◆ **PROBLEM**: Only the lines below, from the one with "draft = false" through the one with "Silahkan Login menggunakan", are to be written out, exactly.

Rendered images with source text:
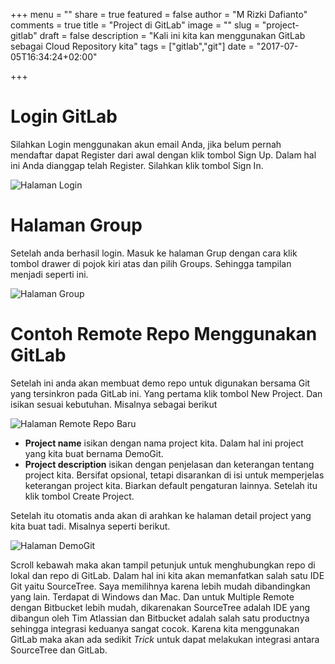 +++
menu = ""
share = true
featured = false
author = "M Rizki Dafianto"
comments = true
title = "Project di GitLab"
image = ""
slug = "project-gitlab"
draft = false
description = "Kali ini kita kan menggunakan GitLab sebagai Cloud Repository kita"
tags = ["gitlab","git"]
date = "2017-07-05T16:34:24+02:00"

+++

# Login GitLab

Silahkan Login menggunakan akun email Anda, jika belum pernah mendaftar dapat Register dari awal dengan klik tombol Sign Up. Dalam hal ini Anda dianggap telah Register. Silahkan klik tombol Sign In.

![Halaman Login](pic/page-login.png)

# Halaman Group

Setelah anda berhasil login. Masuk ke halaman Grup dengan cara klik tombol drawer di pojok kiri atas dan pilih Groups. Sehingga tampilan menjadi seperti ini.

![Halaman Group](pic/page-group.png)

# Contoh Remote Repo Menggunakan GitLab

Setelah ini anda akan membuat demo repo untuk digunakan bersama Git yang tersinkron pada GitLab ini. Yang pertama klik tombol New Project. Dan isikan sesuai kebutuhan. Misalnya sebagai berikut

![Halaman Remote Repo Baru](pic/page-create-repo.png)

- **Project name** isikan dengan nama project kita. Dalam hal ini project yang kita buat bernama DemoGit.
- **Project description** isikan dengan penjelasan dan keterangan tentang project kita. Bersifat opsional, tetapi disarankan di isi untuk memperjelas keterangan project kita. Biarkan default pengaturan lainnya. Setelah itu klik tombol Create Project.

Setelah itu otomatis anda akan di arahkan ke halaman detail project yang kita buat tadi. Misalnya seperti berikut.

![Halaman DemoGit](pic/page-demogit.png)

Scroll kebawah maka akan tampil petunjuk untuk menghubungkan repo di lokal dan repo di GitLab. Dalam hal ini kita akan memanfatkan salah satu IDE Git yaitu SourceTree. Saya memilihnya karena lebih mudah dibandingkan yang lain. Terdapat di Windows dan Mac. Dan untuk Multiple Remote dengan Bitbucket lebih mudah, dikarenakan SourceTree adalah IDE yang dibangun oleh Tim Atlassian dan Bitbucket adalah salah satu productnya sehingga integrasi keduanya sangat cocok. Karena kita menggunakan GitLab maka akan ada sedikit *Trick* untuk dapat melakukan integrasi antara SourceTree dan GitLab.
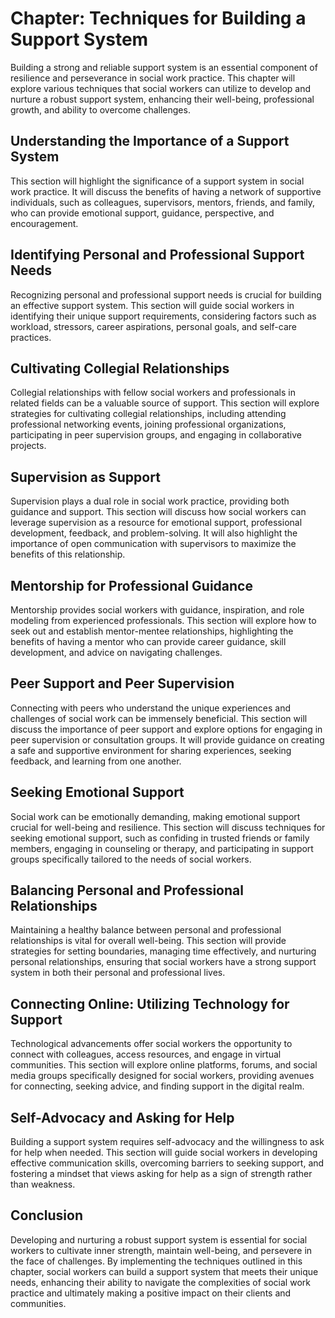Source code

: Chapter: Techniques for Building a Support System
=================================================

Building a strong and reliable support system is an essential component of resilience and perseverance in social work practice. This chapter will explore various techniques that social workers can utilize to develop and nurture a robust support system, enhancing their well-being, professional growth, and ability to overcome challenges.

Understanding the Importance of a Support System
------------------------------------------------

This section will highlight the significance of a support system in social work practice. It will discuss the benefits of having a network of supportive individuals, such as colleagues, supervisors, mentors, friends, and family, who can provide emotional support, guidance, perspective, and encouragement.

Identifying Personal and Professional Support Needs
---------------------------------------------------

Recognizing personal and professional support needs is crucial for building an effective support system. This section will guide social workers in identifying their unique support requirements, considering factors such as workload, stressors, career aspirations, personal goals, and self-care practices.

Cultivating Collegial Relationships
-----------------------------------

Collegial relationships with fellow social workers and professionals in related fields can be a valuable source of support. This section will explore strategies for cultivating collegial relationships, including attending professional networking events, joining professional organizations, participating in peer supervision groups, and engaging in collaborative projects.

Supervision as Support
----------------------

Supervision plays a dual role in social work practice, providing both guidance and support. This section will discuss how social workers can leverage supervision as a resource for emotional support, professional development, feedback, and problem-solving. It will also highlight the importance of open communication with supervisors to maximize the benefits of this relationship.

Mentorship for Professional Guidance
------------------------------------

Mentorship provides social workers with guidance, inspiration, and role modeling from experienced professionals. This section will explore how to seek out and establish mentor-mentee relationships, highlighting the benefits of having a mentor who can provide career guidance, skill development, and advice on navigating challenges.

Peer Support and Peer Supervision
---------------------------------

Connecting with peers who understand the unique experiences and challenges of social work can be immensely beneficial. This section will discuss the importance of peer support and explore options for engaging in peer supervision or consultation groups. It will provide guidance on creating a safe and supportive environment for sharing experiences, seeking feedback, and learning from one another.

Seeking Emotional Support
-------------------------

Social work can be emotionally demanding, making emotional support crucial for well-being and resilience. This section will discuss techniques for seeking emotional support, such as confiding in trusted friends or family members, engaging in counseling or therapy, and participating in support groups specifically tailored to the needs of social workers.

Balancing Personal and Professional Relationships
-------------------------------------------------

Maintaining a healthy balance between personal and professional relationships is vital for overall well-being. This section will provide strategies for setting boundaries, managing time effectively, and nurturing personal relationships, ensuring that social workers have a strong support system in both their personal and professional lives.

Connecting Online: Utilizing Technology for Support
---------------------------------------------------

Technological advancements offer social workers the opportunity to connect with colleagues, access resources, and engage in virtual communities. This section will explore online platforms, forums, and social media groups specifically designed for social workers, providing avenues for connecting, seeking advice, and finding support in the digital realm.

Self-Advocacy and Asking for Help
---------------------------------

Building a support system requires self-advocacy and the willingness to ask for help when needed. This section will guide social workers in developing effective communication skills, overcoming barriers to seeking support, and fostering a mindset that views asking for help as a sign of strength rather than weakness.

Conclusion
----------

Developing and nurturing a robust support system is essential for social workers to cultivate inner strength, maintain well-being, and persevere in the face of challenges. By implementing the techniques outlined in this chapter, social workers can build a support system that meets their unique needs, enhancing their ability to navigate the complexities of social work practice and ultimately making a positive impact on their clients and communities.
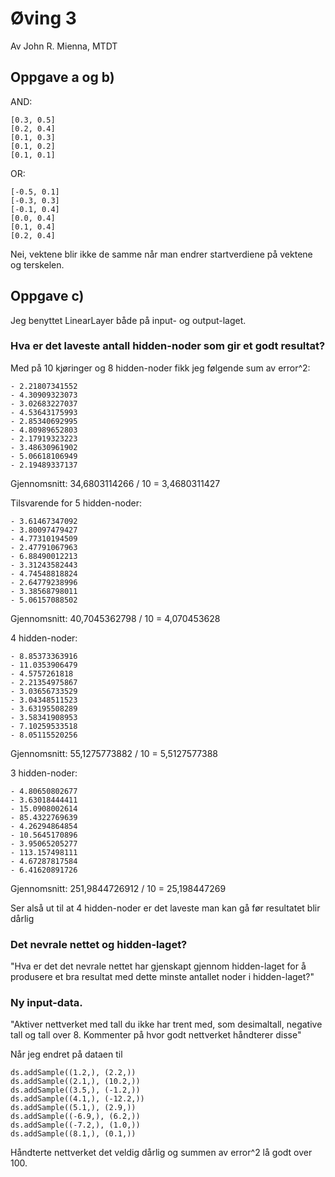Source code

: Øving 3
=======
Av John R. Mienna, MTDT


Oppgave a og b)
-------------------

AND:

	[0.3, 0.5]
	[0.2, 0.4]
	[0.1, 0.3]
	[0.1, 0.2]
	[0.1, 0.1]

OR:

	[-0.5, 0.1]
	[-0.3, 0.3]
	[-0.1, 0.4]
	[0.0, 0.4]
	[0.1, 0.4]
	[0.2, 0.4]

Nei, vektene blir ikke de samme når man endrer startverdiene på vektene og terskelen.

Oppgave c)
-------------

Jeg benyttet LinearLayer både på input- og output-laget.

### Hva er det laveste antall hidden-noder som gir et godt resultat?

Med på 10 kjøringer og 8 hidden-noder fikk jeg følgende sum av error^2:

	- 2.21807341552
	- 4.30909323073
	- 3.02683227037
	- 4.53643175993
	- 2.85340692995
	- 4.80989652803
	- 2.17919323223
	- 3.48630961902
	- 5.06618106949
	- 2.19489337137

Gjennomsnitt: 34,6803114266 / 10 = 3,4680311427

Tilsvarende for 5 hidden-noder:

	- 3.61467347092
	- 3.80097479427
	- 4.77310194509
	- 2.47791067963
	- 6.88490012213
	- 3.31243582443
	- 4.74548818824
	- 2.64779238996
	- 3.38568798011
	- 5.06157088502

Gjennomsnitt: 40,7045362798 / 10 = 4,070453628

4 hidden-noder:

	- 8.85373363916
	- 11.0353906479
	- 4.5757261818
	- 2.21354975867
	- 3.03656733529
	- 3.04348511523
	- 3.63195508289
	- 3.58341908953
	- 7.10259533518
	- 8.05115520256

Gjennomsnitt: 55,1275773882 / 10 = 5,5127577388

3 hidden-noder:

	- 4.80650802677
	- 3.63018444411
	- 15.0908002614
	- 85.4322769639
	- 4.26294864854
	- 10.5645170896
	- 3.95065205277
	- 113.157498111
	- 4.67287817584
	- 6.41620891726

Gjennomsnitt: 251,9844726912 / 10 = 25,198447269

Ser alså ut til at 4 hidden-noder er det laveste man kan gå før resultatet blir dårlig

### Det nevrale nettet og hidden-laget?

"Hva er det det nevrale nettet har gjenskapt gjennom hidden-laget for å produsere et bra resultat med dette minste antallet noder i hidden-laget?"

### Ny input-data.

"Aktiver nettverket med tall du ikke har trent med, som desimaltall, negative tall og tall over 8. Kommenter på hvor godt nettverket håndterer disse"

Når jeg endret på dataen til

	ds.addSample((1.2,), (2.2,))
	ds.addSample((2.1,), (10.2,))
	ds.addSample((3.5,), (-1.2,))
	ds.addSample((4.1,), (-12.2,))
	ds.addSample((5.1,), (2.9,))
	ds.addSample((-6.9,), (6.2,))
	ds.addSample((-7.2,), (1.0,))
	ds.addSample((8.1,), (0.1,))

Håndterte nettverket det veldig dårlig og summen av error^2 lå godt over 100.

◆ **COMPLETED TASK**:
draft = false
description = "Kali ini kita kan menggunakan GitLab sebagai Cloud Repository kita"
tags = ["gitlab","git"]
date = "2017-07-05T16:34:24+02:00"

+++

# Login GitLab

Silahkan Login menggunakan akun email Anda, jika belum pernah mendaftar dapat Register dari awal dengan klik tombol Sign Up. Dalam hal ini Anda dianggap telah Register. Silahkan klik tombol Sign In.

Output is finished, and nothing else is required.